Blas J. Muñoz. Al principio es una bajada. La sensación es angustiosa entre salas selladas, casi al vacío, y la angostura propia de un recinto acotado. Los primeros restos aparecen ante las pupilas dilatadas por la sorpresa. Una tumba muestra las oquedades destinadas a las libaciones, cuando los romanos brindaban con vino por sus difuntos. En ese momento recordé a tantos poetas en una suerte de asombro y gratitud por estar allí, sin saber aún cuánto me aguardaba.
La sensación claustrofóbica iba desapareciendo. En los relieves de los túmulos funerarios Silvia, la guía, nos explicaba con precisión, cómo, entre Apolo y otros elementos simbólicos de la mitología, la rama de olivo –por ejemplo- se inscrustaba en la escena con el disimulo necesario de los primeros cristianos que, a la vez, tenían que convivir con la religión oficial del estado ¿Les suena? Indaguen sobre laicismo y aconfesionalidad.
Un estatus prohibido que, a la hora de la muerte, tenía que relucir como fuese en ese último camino hacia el Padre y que en el scavi ascendía hasta toparse de bruces con los cimientos del imponente baldaquino de Bernini. Las raíces mismas del Vaticano. En ese momento, Silvia nos indicó, tras todo lujo de explicaciones bastante más científicas de lo que cualquiera puede imaginar en esos apriorismos caducos que nos persiguen, dónde usualmente los visitantes confundían la tumba de San Pedro. Poco más tarde, nos indicó el lugar exacto y un escalofrío, como nunca antes había sentido, sacudió mis sentidos.
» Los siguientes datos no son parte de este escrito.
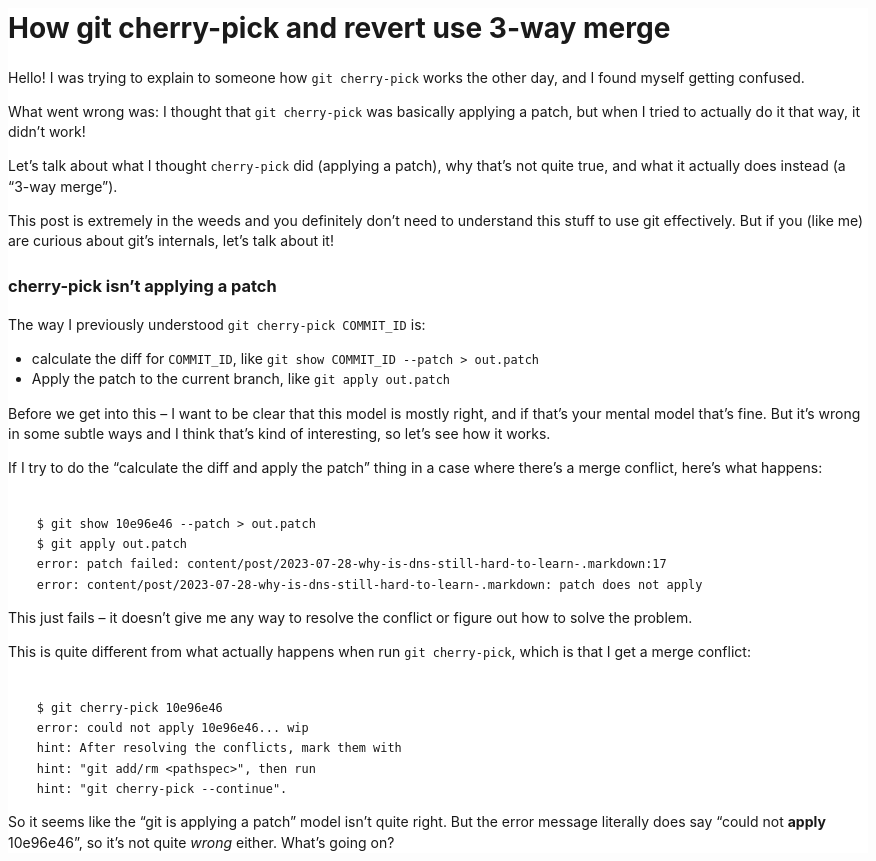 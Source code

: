 [#]: subject: "How git cherry-pick and revert use 3-way merge"
[#]: via: "https://jvns.ca/blog/2023/11/10/how-cherry-pick-and-revert-work/"
[#]: author: "Julia Evans https://jvns.ca/"
[#]: collector: "lujun9972/lctt-scripts-1693450080"
[#]: translator: " "
[#]: reviewer: " "
[#]: publisher: " "
[#]: url: " "

How git cherry-pick and revert use 3-way merge
======

Hello! I was trying to explain to someone how `git cherry-pick` works the other day, and I found myself getting confused.

What went wrong was: I thought that `git cherry-pick` was basically applying a patch, but when I tried to actually do it that way, it didn’t work!

Let’s talk about what I thought `cherry-pick` did (applying a patch), why that’s not quite true, and what it actually does instead (a “3-way merge”).

This post is extremely in the weeds and you definitely don’t need to understand this stuff to use git effectively. But if you (like me) are curious about git’s internals, let’s talk about it!

### cherry-pick isn’t applying a patch

The way I previously understood `git cherry-pick COMMIT_ID` is:

  * calculate the diff for `COMMIT_ID`, like `git show COMMIT_ID --patch > out.patch`
  * Apply the patch to the current branch, like `git apply out.patch`



Before we get into this – I want to be clear that this model is mostly right, and if that’s your mental model that’s fine. But it’s wrong in some subtle ways and I think that’s kind of interesting, so let’s see how it works.

If I try to do the “calculate the diff and apply the patch” thing in a case where there’s a merge conflict, here’s what happens:

```

    $ git show 10e96e46 --patch > out.patch
    $ git apply out.patch
    error: patch failed: content/post/2023-07-28-why-is-dns-still-hard-to-learn-.markdown:17
    error: content/post/2023-07-28-why-is-dns-still-hard-to-learn-.markdown: patch does not apply

```

This just fails – it doesn’t give me any way to resolve the conflict or figure out how to solve the problem.

This is quite different from what actually happens when run `git cherry-pick`, which is that I get a merge conflict:

```

    $ git cherry-pick 10e96e46
    error: could not apply 10e96e46... wip
    hint: After resolving the conflicts, mark them with
    hint: "git add/rm <pathspec>", then run
    hint: "git cherry-pick --continue".

```

So it seems like the “git is applying a patch” model isn’t quite right. But the error message literally does say “could not **apply** 10e96e46”, so it’s not quite _wrong_ either. What’s going on?


[a]: https://jvns.ca/
[b]: https://github.com/lujun9972
[1]: https://github.com/git/git/blob/dadef801b365989099a9929e995589e455c51fed/sequencer.c#L2353-L2358
[2]: https://jvns.ca/3-way-merge/
[3]: https://github.com/git/git/blob/dadef801b365989099a9929e995589e455c51fed/builtin/revert.c
[4]: https://shop.jcoglan.com/building-git/
[5]: https://github.com/git/git/blob/dadef801b365989099a9929e995589e455c51fed/apply.c#L2684
[6]: https://jvns.ca/blog/2023/11/01/confusing-git-terminology/
[7]: https://wizardzines.com
[8]: https://wizardzines.com/zine-announcements/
Anoche, a la hora en punto que marca ese tránsito invisible de los días en su alegoría perfecta de la vida, las nuevas tecnologías –para mí, que viví las viejas, siempre lo serán- me permitieron ver y escuchar la Lágrimas de San Pedro. El toque de Clarines del Sol me condujo a una Sevilla nueva para mí, que llora con el Sol como el mismo San Pedro, y me devolvió a aquella Roma que me enseñó sus motivos y los míos, en mitad del origen mismo de la Iglesia.